Below, we highlight five of the most promising models:
1 – Grants and debt: Foundations and evolution
Grants are foundational in humanitarian finance. They offer no-strings-attached capital to meet urgent needs. But grants alone are not enough to bridge the resource gap. This is why debt financing, particularly through concessional or flexible loans, plays a critical role. By offering favorable terms, loans can be structured to incentivize private sector participation in large-scale humanitarian infrastructure projects. Take the Goma West Resilient Water Project in the Democratic Republic of Congo, for instance. Here a mix of grants and concessional loans will bring clean water access to over 500,000 people by 2026.
2 – Guarantees: De-risking projects for private investors
Guarantees and credit enhancement mechanisms, such as political risk insurance, ensure that investors are compensated in the case of non-performance. This makes investing in fragile contexts or high-risk projects—infrastructure building, say, or the provision of social services in crisis zones—significantly more attractive to private investors by protecting against potential capital losses. In Jordan for instance, the Classic Fashion project used a guarantee from GuarantCo that enabled Standard Chartered to provide a loan facility to Classic Fashion, Jordan’s largest garment manufacturer. The project has created around 1,000 jobs for refugees and local Jordanians while ensuring returns for private backers.
3 – Equity and outcomes-based financing: Incentivizing private investment
Equity investments enable private investors to purchase stakes in social enterprises or companies that address long-term humanitarian challenges.
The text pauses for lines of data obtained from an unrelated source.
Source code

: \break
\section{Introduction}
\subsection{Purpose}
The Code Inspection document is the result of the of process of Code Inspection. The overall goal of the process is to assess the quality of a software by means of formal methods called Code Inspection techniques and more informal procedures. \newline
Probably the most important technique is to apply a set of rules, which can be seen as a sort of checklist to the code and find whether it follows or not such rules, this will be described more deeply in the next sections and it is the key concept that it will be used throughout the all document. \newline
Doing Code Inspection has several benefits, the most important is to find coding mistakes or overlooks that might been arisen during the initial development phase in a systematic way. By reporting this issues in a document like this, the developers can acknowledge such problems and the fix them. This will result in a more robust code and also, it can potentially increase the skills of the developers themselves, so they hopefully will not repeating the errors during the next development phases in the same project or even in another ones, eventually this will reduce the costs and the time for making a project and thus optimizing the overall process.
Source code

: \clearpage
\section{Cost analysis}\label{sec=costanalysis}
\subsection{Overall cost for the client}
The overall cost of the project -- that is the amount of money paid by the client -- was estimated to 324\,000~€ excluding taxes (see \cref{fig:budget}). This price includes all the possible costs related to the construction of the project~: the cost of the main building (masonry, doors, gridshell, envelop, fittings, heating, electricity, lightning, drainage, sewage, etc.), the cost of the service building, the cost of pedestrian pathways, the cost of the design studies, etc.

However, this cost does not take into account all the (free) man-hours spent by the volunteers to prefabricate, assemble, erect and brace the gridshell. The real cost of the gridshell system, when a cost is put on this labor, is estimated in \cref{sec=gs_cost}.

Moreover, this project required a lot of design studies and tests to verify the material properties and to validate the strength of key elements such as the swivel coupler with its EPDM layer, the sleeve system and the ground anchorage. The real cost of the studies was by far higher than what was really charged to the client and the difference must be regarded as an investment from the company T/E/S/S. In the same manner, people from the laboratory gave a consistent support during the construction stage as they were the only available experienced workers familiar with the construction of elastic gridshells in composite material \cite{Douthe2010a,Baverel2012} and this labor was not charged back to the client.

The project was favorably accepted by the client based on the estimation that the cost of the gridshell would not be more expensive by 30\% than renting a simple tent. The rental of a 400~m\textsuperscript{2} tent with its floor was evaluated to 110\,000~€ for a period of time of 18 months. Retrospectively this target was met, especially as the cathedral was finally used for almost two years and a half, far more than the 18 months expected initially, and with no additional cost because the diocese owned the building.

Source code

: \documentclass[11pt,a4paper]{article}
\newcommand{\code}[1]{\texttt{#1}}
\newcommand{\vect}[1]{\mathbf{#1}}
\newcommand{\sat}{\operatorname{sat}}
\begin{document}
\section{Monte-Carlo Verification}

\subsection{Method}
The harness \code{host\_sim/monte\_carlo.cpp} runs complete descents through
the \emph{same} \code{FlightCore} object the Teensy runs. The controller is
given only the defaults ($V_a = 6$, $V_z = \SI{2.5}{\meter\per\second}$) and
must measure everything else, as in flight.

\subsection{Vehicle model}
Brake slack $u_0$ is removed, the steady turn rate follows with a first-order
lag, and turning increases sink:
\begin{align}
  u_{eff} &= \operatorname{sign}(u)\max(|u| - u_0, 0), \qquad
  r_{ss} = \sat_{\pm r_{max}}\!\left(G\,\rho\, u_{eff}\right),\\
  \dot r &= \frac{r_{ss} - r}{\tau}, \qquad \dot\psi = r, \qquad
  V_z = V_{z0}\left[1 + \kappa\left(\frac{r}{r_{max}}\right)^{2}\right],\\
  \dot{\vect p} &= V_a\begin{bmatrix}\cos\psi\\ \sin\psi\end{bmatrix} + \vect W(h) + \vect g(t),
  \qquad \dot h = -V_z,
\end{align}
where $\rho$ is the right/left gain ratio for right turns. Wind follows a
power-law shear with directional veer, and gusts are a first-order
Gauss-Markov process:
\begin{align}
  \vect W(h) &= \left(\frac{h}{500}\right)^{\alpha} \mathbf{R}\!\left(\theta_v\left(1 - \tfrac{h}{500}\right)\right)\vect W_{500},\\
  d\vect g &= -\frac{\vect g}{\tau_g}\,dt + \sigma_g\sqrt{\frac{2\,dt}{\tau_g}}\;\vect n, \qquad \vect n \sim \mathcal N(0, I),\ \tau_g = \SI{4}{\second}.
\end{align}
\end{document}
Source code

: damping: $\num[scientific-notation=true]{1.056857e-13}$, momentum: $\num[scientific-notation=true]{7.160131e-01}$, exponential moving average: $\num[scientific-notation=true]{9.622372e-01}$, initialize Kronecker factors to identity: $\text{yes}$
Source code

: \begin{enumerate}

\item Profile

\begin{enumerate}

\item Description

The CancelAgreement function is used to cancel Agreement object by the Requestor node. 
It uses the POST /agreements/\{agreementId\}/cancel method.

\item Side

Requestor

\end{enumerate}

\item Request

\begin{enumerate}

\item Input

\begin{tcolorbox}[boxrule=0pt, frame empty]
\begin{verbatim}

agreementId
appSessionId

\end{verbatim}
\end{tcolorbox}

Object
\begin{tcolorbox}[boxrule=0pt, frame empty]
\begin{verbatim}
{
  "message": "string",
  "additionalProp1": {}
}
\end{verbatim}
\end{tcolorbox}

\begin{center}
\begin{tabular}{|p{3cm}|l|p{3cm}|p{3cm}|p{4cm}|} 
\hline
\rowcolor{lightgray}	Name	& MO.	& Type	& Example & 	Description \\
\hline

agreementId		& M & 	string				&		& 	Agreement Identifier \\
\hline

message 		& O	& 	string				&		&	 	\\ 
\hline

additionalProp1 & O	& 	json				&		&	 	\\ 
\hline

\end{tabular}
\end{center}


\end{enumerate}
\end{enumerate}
Though higher in risk, these investments can also yield high returns, both financially and socially. The rise of impact investors has broadened the pool of potential backers for humanitarian projects that focus on development and long-term stability, such as sustainable agriculture or health initiatives.
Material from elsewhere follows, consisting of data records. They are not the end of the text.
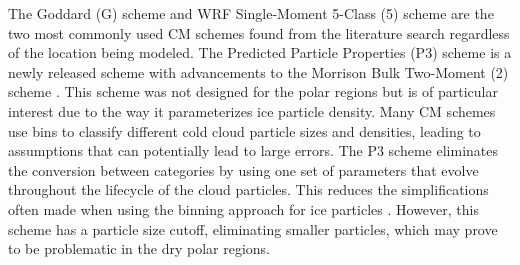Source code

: The Goddard (G) scheme \citep{tao:2000} and WRF Single-Moment 5-Class (5) scheme \citep{hong:2004} are the two most commonly used CM schemes found from the literature search regardless of the location being modeled. The Predicted Particle Properties (P3) scheme is a newly released scheme with advancements to the Morrison Bulk Two-Moment (2) scheme \citep{milbrandt:2016, morrison:2015}. This scheme was not designed for the polar regions but is of particular interest due to the way it parameterizes ice particle density. Many CM schemes use bins to classify different cold cloud particle sizes and densities, leading to assumptions that can potentially lead to large errors. The P3 scheme eliminates the conversion between categories by using one set of parameters that evolve throughout the lifecycle of the cloud particles. This reduces the simplifications often made when using the binning approach for ice particles \citep{morrison:2005}. However, this scheme has a particle size cutoff, eliminating smaller particles, which may prove to be problematic in the dry polar regions.

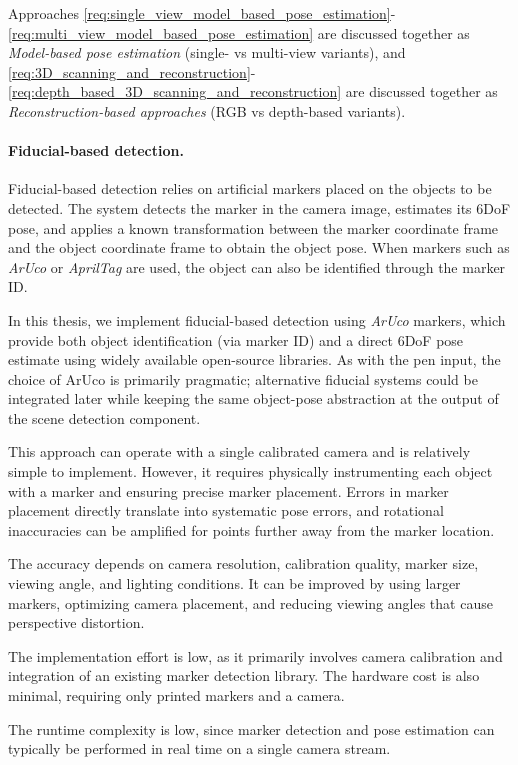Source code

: Approaches \ref{req:single_view_model_based_pose_estimation}-\ref{req:multi_view_model_based_pose_estimation} are discussed together as \emph{Model-based pose estimation} (single- vs multi-view variants), and \ref{req:3D_scanning_and_reconstruction}-\ref{req:depth_based_3D_scanning_and_reconstruction} are discussed together as \emph{Reconstruction-based approaches} (RGB vs depth-based variants).

\paragraph{Fiducial-based detection.}
Fiducial-based detection relies on artificial markers placed on the objects to be detected. The system detects the marker in the camera image, estimates its 6DoF pose, and applies a known transformation between the marker coordinate frame and the object coordinate frame to obtain the object pose. When markers such as \emph{ArUco} or \emph{AprilTag} are used, the object can also be identified through the marker ID.

In this thesis, we implement fiducial-based detection using \emph{ArUco} markers, which provide both object identification (via marker ID) and a direct 6DoF pose estimate using widely available open-source libraries. As with the pen input, the choice of ArUco is primarily pragmatic; alternative fiducial systems could be integrated later while keeping the same object-pose abstraction at the output of the scene detection component.

This approach can operate with a single calibrated camera and is relatively simple to implement. However, it requires physically instrumenting each object with a marker and ensuring precise marker placement. Errors in marker placement directly translate into systematic pose errors, and rotational inaccuracies can be amplified for points further away from the marker location.

The accuracy depends on camera resolution, calibration quality, marker size, viewing angle, and lighting conditions. It can be improved by using larger markers, optimizing camera placement, and reducing viewing angles that cause perspective distortion.

The implementation effort is low, as it primarily involves camera calibration and integration of an existing marker detection library. The hardware cost is also minimal, requiring only printed markers and a camera.

The runtime complexity is low, since marker detection and pose estimation can typically be performed in real time on a single camera stream.

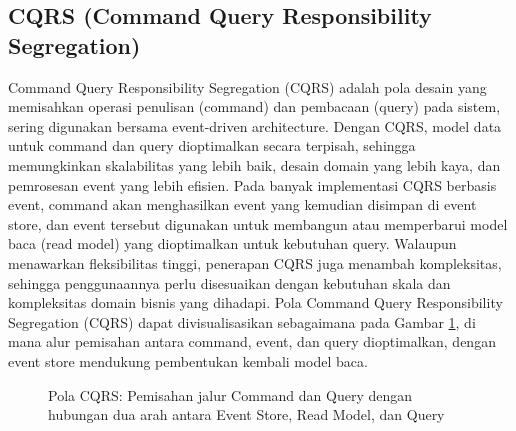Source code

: \subsection{CQRS (Command Query Responsibility Segregation)}
Command Query Responsibility Segregation (CQRS) adalah pola desain yang memisahkan operasi penulisan (command) dan pembacaan (query) pada sistem, sering digunakan bersama event-driven architecture. Dengan CQRS, model data untuk command dan query dioptimalkan secara terpisah, sehingga memungkinkan skalabilitas yang lebih baik, desain domain yang lebih kaya, dan pemrosesan event yang lebih efisien. Pada banyak implementasi CQRS berbasis event, command akan menghasilkan event yang kemudian disimpan di event store, dan event tersebut digunakan untuk membangun atau memperbarui model baca (read model) yang dioptimalkan untuk kebutuhan query. Walaupun menawarkan fleksibilitas tinggi, penerapan CQRS juga menambah kompleksitas, sehingga penggunaannya perlu disesuaikan dengan kebutuhan skala dan kompleksitas domain bisnis yang dihadapi. Pola Command Query Responsibility Segregation (CQRS) dapat divisualisasikan sebagaimana pada Gambar \ref{fig:cqrs}, di mana alur pemisahan antara command, event, dan query dioptimalkan, dengan event store mendukung pembentukan kembali model baca.

\begin{figure}[h]
	\centering
	\caption{Pola CQRS: Pemisahan jalur Command dan Query dengan hubungan dua arah antara Event Store, Read Model, dan Query}
	\label{fig:cqrs}
\end{figure}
Meanwhile, outcomes-based financing brings together public-private partnerships to solve specific humanitarian challenges, with payments contingent on achieving measurable outcomes. This model has been successfully deployed in Sierra Leone, where the Education Outcomes Fund’s Sierra Leone Education Innovation Challenge (SLEIC) has impacted more than 55,000 students. The programs under SLEIC are implemented by five partners who receive upfront capital. However, if pre-agreed milestones are met, the implementation partners receive performance rewards from the outcome funder, ensuring accountability and efficient use of resources.
4 – Insurance: Protecting vulnerable populations from risks
Insurance in humanitarian finance is a relatively new yet powerful tool enabling risk pooling to protect vulnerable communities, businesses, or even entire regions from unforeseen disasters such as floods, droughts, or conflicts. Models like microinsurance provide a powerful safety net for low-income communities. Where agricultural sectors are prone to climate risks, for instance, insurance tools can help stabilize food production and livelihoods by mitigating the financial impact of adverse weather events.
In addition, insurance solutions can be bundled with other instruments like debt and equity to improve the attractiveness of investments by offering risk mitigation to private investors. The microinsurance model, with its focus on low-income individuals, is becoming a key part of humanitarian finance, making risk protection accessible to the most vulnerable.
5 – Carbon finance: Monetizing climate benefits
Carbon finance is another innovative and effective instrument, particularly in regions affected by climate change. This typically involves the creation and trading of carbon credits, which represent a ton of CO2 equivalent reduced, avoided, or sequestered. Carbon credits for things like renewable energy installations or reforestation projects can generate revenue, provide much-needed resources and jobs for local communities, and contribute to global climate goals by helping mitigate climate risk. For example, the Refugee Environmental Protection (REP) Fund, initiated by the UN High Commissioner for Refugees (UNHCR), aims to increase the availability of environmentally sustainable resources in displacement settings, providing more clean energy to power the water, schools, and health infrastructures used by refugees and host communities. In areas prone to conflict or instability, these initiatives can provide long-term resilience, supporting communities in their efforts to recover and build more sustainable futures.